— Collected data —
****************

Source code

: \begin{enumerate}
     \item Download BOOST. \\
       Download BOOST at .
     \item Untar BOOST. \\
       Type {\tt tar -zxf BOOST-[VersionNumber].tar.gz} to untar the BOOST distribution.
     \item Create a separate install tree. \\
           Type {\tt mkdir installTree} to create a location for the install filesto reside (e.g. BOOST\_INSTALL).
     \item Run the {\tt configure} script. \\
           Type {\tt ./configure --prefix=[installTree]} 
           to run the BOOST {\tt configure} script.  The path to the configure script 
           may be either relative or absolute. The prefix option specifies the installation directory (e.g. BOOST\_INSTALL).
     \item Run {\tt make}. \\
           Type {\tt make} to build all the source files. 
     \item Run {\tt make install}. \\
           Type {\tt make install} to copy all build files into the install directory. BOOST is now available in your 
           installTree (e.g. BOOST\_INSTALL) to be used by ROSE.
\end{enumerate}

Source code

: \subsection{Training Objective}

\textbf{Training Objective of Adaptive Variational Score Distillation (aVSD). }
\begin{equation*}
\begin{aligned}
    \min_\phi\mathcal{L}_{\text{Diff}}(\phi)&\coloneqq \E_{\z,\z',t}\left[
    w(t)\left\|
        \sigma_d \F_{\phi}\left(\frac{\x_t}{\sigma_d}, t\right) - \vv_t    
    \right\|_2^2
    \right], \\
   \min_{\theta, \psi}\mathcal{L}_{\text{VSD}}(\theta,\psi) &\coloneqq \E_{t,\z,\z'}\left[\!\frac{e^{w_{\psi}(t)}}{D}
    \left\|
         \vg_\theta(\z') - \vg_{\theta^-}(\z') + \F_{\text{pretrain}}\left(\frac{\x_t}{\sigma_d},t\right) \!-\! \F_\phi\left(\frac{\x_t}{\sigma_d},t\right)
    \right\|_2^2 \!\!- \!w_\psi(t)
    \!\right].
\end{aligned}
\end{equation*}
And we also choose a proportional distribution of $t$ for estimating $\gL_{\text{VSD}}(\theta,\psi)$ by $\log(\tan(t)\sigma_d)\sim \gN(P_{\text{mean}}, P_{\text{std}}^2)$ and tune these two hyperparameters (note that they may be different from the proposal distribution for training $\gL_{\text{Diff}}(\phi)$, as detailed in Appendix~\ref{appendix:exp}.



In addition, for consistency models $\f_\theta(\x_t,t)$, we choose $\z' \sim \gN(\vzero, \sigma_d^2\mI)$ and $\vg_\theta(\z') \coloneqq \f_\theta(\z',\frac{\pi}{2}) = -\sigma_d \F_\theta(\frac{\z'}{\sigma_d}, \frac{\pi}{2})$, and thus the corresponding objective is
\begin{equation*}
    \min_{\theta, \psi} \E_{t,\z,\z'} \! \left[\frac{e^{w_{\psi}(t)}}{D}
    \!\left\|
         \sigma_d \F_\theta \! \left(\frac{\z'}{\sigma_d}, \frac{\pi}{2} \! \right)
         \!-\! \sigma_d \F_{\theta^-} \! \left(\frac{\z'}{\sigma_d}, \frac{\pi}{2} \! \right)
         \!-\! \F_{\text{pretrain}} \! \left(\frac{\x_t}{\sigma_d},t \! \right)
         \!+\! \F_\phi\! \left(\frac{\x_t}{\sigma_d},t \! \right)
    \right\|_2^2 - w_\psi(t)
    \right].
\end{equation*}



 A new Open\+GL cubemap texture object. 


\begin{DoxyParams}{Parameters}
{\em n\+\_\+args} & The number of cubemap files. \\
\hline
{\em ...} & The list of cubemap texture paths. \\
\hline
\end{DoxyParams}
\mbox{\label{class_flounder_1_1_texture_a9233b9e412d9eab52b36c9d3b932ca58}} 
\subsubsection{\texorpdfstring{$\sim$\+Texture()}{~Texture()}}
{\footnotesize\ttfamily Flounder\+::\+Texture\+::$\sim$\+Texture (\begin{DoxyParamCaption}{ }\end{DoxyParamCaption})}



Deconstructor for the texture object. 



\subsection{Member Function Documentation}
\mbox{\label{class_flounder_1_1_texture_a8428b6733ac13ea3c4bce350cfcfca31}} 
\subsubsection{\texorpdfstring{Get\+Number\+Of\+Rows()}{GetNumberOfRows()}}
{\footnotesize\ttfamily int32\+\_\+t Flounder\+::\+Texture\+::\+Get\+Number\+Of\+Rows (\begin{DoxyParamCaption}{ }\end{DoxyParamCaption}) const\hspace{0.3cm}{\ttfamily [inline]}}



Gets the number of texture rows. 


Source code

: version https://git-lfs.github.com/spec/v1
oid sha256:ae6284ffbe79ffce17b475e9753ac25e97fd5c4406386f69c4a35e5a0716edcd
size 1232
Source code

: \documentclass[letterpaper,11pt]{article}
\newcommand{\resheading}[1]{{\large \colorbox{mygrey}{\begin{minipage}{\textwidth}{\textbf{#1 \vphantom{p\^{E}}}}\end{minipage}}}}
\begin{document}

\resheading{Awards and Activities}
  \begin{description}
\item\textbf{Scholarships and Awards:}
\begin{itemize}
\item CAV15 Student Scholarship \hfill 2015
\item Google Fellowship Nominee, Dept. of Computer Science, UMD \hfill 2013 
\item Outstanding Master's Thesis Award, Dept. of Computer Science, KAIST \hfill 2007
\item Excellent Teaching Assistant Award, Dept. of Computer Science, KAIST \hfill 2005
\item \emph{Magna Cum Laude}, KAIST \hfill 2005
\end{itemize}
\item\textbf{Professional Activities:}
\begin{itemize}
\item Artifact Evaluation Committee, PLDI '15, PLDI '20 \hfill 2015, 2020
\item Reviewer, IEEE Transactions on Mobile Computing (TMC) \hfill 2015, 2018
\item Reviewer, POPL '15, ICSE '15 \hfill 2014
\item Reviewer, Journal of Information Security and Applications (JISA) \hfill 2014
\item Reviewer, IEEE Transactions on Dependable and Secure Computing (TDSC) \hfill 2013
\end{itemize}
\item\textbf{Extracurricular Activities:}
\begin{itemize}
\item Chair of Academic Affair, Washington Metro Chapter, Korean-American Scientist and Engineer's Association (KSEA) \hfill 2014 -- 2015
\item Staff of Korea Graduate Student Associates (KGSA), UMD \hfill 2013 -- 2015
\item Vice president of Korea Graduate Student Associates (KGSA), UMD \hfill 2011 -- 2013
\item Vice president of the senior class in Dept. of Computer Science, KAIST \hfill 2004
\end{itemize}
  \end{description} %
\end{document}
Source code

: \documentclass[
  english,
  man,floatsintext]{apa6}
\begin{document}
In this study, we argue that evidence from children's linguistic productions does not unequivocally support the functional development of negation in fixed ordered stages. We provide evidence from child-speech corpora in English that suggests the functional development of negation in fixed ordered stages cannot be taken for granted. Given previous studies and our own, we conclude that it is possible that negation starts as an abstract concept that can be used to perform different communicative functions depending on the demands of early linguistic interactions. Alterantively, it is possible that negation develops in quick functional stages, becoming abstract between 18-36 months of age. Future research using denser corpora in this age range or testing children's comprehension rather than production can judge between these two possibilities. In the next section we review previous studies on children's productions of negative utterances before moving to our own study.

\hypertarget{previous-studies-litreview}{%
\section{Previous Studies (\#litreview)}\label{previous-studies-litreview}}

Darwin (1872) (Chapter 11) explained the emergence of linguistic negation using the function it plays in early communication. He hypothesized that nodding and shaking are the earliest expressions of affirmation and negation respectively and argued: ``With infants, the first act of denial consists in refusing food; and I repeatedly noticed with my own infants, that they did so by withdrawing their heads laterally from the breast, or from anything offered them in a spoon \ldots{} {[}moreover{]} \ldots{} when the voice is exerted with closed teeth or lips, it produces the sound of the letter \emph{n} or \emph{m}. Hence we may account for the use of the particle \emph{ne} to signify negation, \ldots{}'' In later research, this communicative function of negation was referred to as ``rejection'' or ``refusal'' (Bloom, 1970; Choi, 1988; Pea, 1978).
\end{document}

****************

— PROBLEM —
Only the lines above, from the first through the one holding "And we also", are to be output, and they must be copied exactly.

— REPLY TO THE EXERCISE —
Source code

: \begin{enumerate}
     \item Download BOOST. \\
       Download BOOST at .
     \item Untar BOOST. \\
       Type {\tt tar -zxf BOOST-[VersionNumber].tar.gz} to untar the BOOST distribution.
     \item Create a separate install tree. \\
           Type {\tt mkdir installTree} to create a location for the install filesto reside (e.g. BOOST\_INSTALL).
     \item Run the {\tt configure} script. \\
           Type {\tt ./configure --prefix=[installTree]} 
           to run the BOOST {\tt configure} script.  The path to the configure script 
           may be either relative or absolute. The prefix option specifies the installation directory (e.g. BOOST\_INSTALL).
     \item Run {\tt make}. \\
           Type {\tt make} to build all the source files. 
     \item Run {\tt make install}. \\
           Type {\tt make install} to copy all build files into the install directory. BOOST is now available in your 
           installTree (e.g. BOOST\_INSTALL) to be used by ROSE.
\end{enumerate}

Source code

: \subsection{Training Objective}

\textbf{Training Objective of Adaptive Variational Score Distillation (aVSD). }
\begin{equation*}
\begin{aligned}
    \min_\phi\mathcal{L}_{\text{Diff}}(\phi)&\coloneqq \E_{\z,\z',t}\left[
    w(t)\left\|
        \sigma_d \F_{\phi}\left(\frac{\x_t}{\sigma_d}, t\right) - \vv_t    
    \right\|_2^2
    \right], \\
   \min_{\theta, \psi}\mathcal{L}_{\text{VSD}}(\theta,\psi) &\coloneqq \E_{t,\z,\z'}\left[\!\frac{e^{w_{\psi}(t)}}{D}
    \left\|
         \vg_\theta(\z') - \vg_{\theta^-}(\z') + \F_{\text{pretrain}}\left(\frac{\x_t}{\sigma_d},t\right) \!-\! \F_\phi\left(\frac{\x_t}{\sigma_d},t\right)
    \right\|_2^2 \!\!- \!w_\psi(t)
    \!\right].
\end{aligned}
\end{equation*}
And we also choose a proportional distribution of $t$ for estimating $\gL_{\text{VSD}}(\theta,\psi)$ by $\log(\tan(t)\sigma_d)\sim \gN(P_{\text{mean}}, P_{\text{std}}^2)$ and tune these two hyperparameters (note that they may be different from the proposal distribution for training $\gL_{\text{Diff}}(\phi)$, as detailed in Appendix~\ref{appendix:exp}.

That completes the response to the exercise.